Of course, that doesn’t stop Sung Hyunjae. So, back in the days before he gave up—though giving up is kind of the wrong word for all of this, no?—he’d sit at the edge of the slot.
Of course, it doesn’t open outside of certain hours, but when he pressed his ear against it or the wall surrounding it, he could hear life outside.
In that way, he could tell how much time passed. After all, he gets his work in the morning—whatever all this is must be a part of some corporate environment—and that coincides with a great amount of sound behind the slot.
Then, when he submits his first batch of work, he can hear laughter and clinks of bottles and containers. Lunch, he presumes, since it certainly never feels long enough to be the end of the day.

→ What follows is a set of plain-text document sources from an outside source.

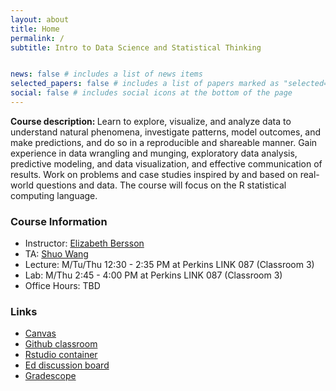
 ```yaml
---
layout: about
title: Home
permalink: /
subtitle: Intro to Data Science and Statistical Thinking


news: false # includes a list of news items
selected_papers: false # includes a list of papers marked as "selected={true}"
social: false # includes social icons at the bottom of the page
---
```


<b> Course description: </b> Learn to explore, visualize, and analyze data to understand natural phenomena, investigate patterns, model outcomes, and make predictions, and do so in a reproducible and shareable manner. Gain experience in data wrangling and munging, exploratory data analysis, predictive modeling, and data visualization, and effective communication of results. Work on problems and case studies inspired by and based on real-world questions and data. The course will focus on the R statistical computing language.

<h3> Course Information </h3>

- Instructor: [Elizabeth Bersson](https://betsybersson.github.io/)
- TA: [Shuo Wang](https://scholars.duke.edu/person/shuo.wang717)
- Lecture: M/Tu/Thu 12:30 - 2:35 PM at Perkins LINK 087 (Classroom 3)
- Lab: M/Thu 2:45 - 4:00 PM at Perkins LINK 087 (Classroom 3)
- Office Hours: TBD

<h3> Links </h3>

- [Canvas](https://canvas.duke.edu/courses/33182)
- [Github classroom](https://github.com/sta199-summer24)
- [Rstudio container](https://cmgr.oit.duke.edu/containers)
- [Ed discussion board](https://edstem.org/us/courses/59071/discussion/)
- [Gradescope](https://canvas.duke.edu/courses/33182/external_tools/181)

And lastly, when he submits his final stack for the day, the slot makes a creaking sound like something awful and he hears the lock go on it. He never hears it open again, but he always hears it shut.
That, he determines, is night.
If Sung Hyunjae goes to press up against the walls, he’ll see the faint indents where he used to scratch out the days. It’d be much too tedious for him to count how long he kept the listening up before he just... stopped.

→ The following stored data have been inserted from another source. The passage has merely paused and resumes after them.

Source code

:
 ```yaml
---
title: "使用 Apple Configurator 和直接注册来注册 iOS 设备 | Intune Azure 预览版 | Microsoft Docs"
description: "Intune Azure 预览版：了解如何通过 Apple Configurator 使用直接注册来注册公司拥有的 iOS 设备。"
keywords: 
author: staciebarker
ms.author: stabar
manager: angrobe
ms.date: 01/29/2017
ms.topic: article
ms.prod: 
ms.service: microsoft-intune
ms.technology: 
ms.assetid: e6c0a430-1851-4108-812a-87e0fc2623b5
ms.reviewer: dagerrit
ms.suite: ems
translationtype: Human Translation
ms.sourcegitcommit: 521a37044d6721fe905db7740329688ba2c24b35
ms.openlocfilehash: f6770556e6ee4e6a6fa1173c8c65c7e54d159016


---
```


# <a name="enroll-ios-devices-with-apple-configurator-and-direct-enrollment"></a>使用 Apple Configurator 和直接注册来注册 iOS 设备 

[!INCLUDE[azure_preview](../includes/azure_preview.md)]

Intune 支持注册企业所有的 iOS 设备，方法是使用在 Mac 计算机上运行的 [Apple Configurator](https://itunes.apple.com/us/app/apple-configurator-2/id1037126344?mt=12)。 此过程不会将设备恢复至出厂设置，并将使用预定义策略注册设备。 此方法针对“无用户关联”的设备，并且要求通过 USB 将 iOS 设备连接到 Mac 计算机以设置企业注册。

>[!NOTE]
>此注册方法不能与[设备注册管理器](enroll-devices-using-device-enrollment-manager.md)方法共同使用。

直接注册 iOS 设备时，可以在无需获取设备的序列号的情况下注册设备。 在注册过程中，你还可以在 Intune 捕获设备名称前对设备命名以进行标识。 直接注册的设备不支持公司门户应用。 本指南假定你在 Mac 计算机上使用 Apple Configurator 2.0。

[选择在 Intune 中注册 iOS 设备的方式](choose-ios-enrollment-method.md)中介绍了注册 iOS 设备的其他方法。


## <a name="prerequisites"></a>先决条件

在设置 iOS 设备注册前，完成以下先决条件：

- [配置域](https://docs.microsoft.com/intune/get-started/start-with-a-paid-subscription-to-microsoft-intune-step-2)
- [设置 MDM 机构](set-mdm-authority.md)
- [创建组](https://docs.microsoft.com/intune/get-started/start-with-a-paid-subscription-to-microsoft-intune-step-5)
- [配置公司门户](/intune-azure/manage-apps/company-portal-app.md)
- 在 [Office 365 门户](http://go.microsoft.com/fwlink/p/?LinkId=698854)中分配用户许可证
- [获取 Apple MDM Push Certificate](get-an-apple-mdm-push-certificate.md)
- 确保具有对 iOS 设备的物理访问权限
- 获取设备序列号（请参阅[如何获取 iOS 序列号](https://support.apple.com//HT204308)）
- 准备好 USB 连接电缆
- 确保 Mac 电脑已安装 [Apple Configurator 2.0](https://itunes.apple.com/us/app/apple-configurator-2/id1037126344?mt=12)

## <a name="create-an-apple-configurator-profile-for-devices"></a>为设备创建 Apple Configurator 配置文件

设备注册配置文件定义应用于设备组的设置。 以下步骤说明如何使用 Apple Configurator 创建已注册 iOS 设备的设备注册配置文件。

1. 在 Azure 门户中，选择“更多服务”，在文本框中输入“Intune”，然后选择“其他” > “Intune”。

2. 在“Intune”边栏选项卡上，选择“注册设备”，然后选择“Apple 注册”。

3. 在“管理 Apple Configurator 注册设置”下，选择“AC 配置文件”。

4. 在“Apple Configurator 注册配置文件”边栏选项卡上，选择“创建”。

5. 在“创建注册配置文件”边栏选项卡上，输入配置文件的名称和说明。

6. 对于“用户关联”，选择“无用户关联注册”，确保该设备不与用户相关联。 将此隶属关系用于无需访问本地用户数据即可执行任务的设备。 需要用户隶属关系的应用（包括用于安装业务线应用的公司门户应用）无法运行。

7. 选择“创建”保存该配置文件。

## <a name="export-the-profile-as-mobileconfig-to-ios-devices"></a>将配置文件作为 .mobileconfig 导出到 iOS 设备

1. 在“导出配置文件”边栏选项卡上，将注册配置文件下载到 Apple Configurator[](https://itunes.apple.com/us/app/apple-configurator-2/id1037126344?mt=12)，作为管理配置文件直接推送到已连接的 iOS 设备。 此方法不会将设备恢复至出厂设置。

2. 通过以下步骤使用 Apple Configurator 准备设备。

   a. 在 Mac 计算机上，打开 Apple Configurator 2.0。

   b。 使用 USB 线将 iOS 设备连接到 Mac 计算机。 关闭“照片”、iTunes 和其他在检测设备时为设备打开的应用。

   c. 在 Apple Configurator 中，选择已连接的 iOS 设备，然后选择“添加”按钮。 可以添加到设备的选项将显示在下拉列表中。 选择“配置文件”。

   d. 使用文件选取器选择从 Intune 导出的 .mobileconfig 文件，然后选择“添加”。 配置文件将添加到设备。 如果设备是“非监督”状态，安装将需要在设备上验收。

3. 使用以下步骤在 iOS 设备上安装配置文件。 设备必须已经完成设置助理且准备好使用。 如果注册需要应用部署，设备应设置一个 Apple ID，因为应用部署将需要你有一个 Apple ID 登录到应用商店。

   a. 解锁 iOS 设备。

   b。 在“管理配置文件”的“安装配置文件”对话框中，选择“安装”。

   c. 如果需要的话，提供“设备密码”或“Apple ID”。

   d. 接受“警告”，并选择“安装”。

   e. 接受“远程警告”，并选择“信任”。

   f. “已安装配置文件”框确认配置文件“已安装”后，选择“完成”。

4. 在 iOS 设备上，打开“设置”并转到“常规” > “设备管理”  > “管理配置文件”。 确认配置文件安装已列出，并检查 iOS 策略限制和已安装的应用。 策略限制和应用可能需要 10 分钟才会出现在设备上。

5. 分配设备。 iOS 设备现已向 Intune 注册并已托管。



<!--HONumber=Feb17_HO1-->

He hasn’t given up. Of course he hasn’t. Sung Hyunjae is a man who has done… well, he’s done a lot, he’s pretty sure. Sung Hyunjae was—no, is —a name that means something.
And so, he tells himself, a man like that won’t just give up.
In some ways, Sung Hyunjae is glad that no one else is around. After all, that means there’s no one to question why, if he hasn’t given up, he’s still in this white box of a room.
All is cyclical in this place, in Sung Hyunjae’s little, inescapable container, but despite that, there is no structure for anything. That is perhaps the detail that still bothers Sung Hyunjae, and it’s what he thinks blocks his easy escape.
He does not need to eat. He does not need to drink. He does not need to relieve himself in any capacity, though he knows humans need to do all these things. He doesn’t even need to sleep, but there’s only so many times he can stare into the blankness before it gets dull.
Other than his work, there is nothing to build a routine with here. And so, there is nothing to break through with except his work. If only his work were something he could gamble with.
As it is, he’s stuck with this monotonous life.
… He hates it when things get boring.
So he spices up his life, now and then. Sometimes he sits, sometimes he lies down. Sometimes, he even crawls onto the walls, because there have been times he’s pretty sure that he’s managed to roll this room over or at least, climb to the ceiling.
Of course, he still has to do his work. But he experiments with how to do it. One day, he may form patterns, like making a specific face every three papers. Another day, he’ll do little flourishes on the papers or twirl before putting the papers through the slot.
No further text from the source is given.